В подтверждение своих слов Владимир Ильич листает толстую книжку советских времен с красочными иллюстрациями, посвященную Празднику песни: "Я был единственным из министров, кто продирижировал на эстраде песню "Вей, ветерок!". На столетие Праздника песни пригласил из–за границы вдову профессора Язепа Витола, что вызвало большое удивление в обществе.
— Кстати, знаете, где проходил в 48–м праздник песни? В тыльной части Художественного музея, на Эспланаде. В то время от музея до православного собора простиралась пустыня, там ни одного дерева не росло — парк и аллеи насадили позже. А тогда построили большую эстраду, места для зрителей. Собралось несколько тысяч человек. В каждом городе и каждом районе была комиссия Праздника песни, в которую входил крупный партийный или советский деятель — секретарь райкома или замгорисполкома. Отбирать участников для торжеств в столице приезжала комиссия из Риги. Уровень хоров был настолько феноменальным, что лучшие из них гастролировали по всему миру от Канады до Японии и всегда занимали первые места на международных форумах.
— Разве власть не боялась, что проснется ущемленное национальное достоинство?
— Так, а в чем оно было ущемленное? Когда Латвия входила в состав СССР, она была примером для подражания, и потому ей разрешалось многое. В ЕС она, к сожалению, находится на задворках Европы. Потому отсюда люди бегут, а тогда не было ни одного случая, чтоб кто–то из артистов остался за границей. Барышников и Годунов остались на Западе, уже будучи артистами Москвы и Ленинграда, от Латвии люди не бежали.
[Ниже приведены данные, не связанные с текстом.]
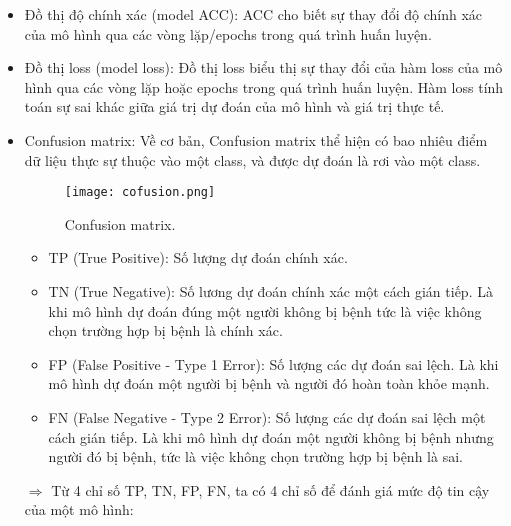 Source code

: \begin{itemize}
	\item Đồ thị độ chính xác (model ACC): ACC cho biết sự thay đổi độ chính xác của mô hình qua các vòng lặp/epochs trong quá trình huấn luyện.
	
	\item Đồ thị loss (model loss): Đồ thị loss biểu thị sự thay đổi của hàm loss của mô hình qua các vòng lặp hoặc epochs trong quá trình huấn luyện. Hàm loss tính toán sự sai khác giữa giá trị dự đoán của mô hình và giá trị thực tế.
	
	\item Confusion matrix: Về cơ bản, Confusion matrix thể hiện có bao nhiêu điểm dữ liệu thực sự thuộc vào một class, và được dự đoán là rơi vào một class. 
	
	\begin{figure}[h!]
		\centering
		\texttt{[image: cofusion.png]}
		\caption[Confusion matrix.]{Confusion matrix.}
		\label{fig:cm} 
	\end{figure}

	\begin{itemize}
		\item TP (True Positive): Số lượng dự đoán chính xác.
		
		\item TN (True Negative): Số lương dự đoán chính xác một cách gián tiếp. Là khi mô hình dự đoán đúng một người không bị bệnh tức là việc không chọn trường hợp bị bệnh là chính xác.
		
		\item FP (False Positive - Type 1 Error): Số lượng các dự đoán sai lệch. Là khi mô hình dự đoán một người bị bệnh và người đó hoàn toàn khỏe mạnh.
		
		\item FN (False Negative - Type 2 Error): Số lượng các dự đoán sai lệch một cách gián tiếp. Là khi mô hình dự đoán một người không bị bệnh nhưng người đó bị bệnh, tức là việc không chọn trường hợp bị bệnh là sai. 		
	\end{itemize}
	$\Longrightarrow$ Từ 4 chỉ số TP, TN, FP, FN, ta có 4 chỉ số để đánh giá mức độ tin cậy của một mô hình:
\end{itemize}

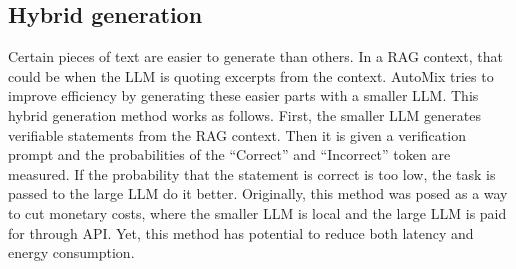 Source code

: \subsection{Hybrid generation}
Certain pieces of text are easier to generate than others. In a RAG context, that could be when the LLM is quoting excerpts from the context. AutoMix tries to improve efficiency by generating these easier parts with a smaller LLM. This hybrid generation method works as follows. First, the smaller LLM generates verifiable statements from the RAG context. Then it is given a verification prompt and the probabilities of the ``Correct'' and ``Incorrect'' token are measured. If the probability that the statement is correct is too low, the task is passed to the large LLM do it better. Originally, this method was posed as a way to cut monetary costs, where the smaller LLM is local and the large LLM is paid for through API. Yet, this method has potential to reduce both latency and energy consumption.

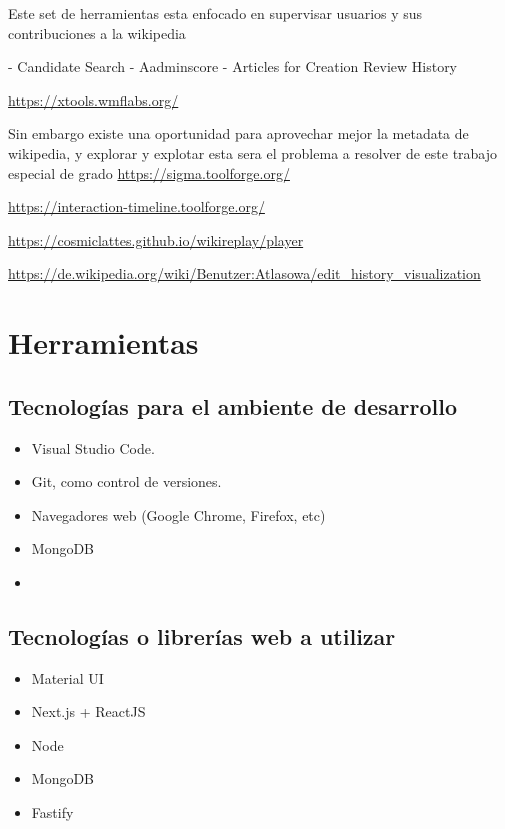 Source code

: Este set de herramientas esta enfocado en supervisar usuarios y sus contribuciones a la wikipedia

- Candidate Search
- Aadminscore
- Articles for Creation Review History

\url{https://xtools.wmflabs.org/}


Sin embargo existe una oportunidad para aprovechar mejor la metadata de wikipedia, y explorar y explotar esta sera el problema a resolver de este trabajo especial de grado
\url{https://sigma.toolforge.org/}


\url{https://interaction-timeline.toolforge.org/}


\url{https://cosmiclattes.github.io/wikireplay/player}


\url{https://de.wikipedia.org/wiki/Benutzer:Atlasowa/edit_history_visualization}

\section{Herramientas}

\subsection*{Tecnologías para el ambiente de desarrollo}
\begin{itemize}
    \item Visual Studio Code.
    \item Git, como control de versiones.
    \item Navegadores web (Google Chrome, Firefox, etc)
    \item MongoDB
    \item 
\end{itemize}

\subsection*{Tecnologías o librerías web a utilizar}
\begin{itemize}
    \item Material UI
    \item Next.js + ReactJS
    \item Node
    \item MongoDB
    \item Fastify
\end{itemize}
— От цензуры даже Латвия не была свободна.
— Цензура была, но я б не сказал, что она особенно давила. На разных уровнях ее умели талантливо обходить. Например, молодой драматург Вампилов написал пьесу "Утиная охота", которую не разрешали ставить в Москве. Наш Национальный театр попросил разрешения ее поставить: "Переведем на латышский и скажем, что кое–что при переводе убрали". Так и сделали — приходит Кац из Русского театра: "Я тоже хочу ставить. Латышам, значит, можно, а русским нельзя?" И ему разрешили — тогда московские театры обиделись: "Ага, рижанам можно, а москвичам нельзя!" Так Вампилов вошел в круг советских драматургов.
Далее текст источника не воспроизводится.